By Ashish Mehta, Indo-Asian News Service

Ahmedabad, June 15 (IANS) Whoever said women and science don't go together! A new study claims that women make better scientists than men and recommends more representation for them in the field.

"Women in formal and informal science," a research paper authored by Indian Institute of Management-Ahmedabad professor Anil Gupta and Council for Scientific and Industrial Research (CSIR) director general R.A. Mashelkar, rebukes prejudiced views of the male-dominated world of scientific research.

In the process, they indirectly challenge Harvard University president Lawrence H. Summers' controversial remarks that women are less suited to science, which sparked a worldwide debate earlier this year.
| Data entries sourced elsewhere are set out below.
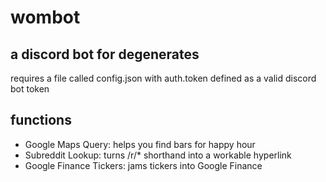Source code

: # wombot

## a discord bot for degenerates
requires a file called config.json with auth.token defined as a valid discord bot token

## functions
* Google Maps Query: helps you find bars for happy hour
* Subreddit Lookup: turns /r/* shorthand into a workable hyperlink
* Google Finance Tickers: jams tickers into Google Finance
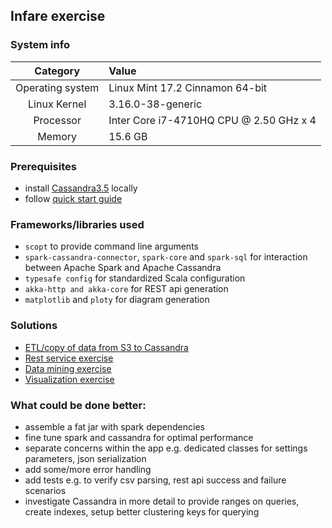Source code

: ## Infare exercise

### System info
| Category         | Value                                   |
|:----------------:|:----------------------------------------|
| Operating system |  Linux Mint 17.2 Cinnamon 64-bit        |
| Linux Kernel     |  3.16.0-38-generic                      |
| Processor        |  Inter Core i7-4710HQ CPU @ 2.50 GHz x 4|
| Memory           |  15.6 GB                                |

### Prerequisites
 - install [Cassandra3.5](http://mirrors.rackhosting.com/apache/cassandra/3.5/apache-cassandra-3.5-bin.tar.gz) locally
 - follow [quick start guide](https://wiki.apache.org/cassandra/GettingStarted)

### Frameworks/libraries used
 - `scopt` to provide command line arguments
 - `spark-cassandra-connector`, `spark-core` and `spark-sql` for interaction between Apache Spark and Apache Cassandra
 - `typesafe config` for standardized Scala configuration
 - `akka-http and akka-core` for REST api generation
 - `matplotlib` and `ploty` for diagram generation

### Solutions
- [ETL/copy of data from S3 to Cassandra](src/main/scala/csvtocassandra/README.md)
- [Rest service exercise](src/main/scala/rest/README.md)
- [Data mining exercise](src/main/scala/datamining/README.md)
- [Visualization exercise](src/main/scala/visualization/visualization.ipynb)

### What could be done better:
 - assemble a fat jar with spark dependencies
 - fine tune spark and cassandra for optimal performance
 - separate concerns within the app e.g. dedicated classes for settings parameters, json serialization
 - add some/more error handling
 - add tests e.g. to verify csv parsing, rest api success and failure scenarios
 - investigate Cassandra in more detail to provide ranges on queries, create indexes, setup better clustering keys for querying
"Intuition is to science what the soul is to the body. If intuition is a feminine attribute, then feminine science is expected to be more intuitive and accommodative of many other ways of inquiry, which might appear 'unscientific' to begin with," noted Gupta and Mashelkar in their paper.

"There is a strong case for increasing women's share in scientific institutions and professions. This case might, at first sight, appear to rest on grounds of fairness and equal opportunity. But that is not all.

"The contention in this paper is that the quality of discourse and institutional environment in which scientific inquiries are pursued might get significantly changed if more women participated in scientific pursuits."

Does the paper refute Summers' statements?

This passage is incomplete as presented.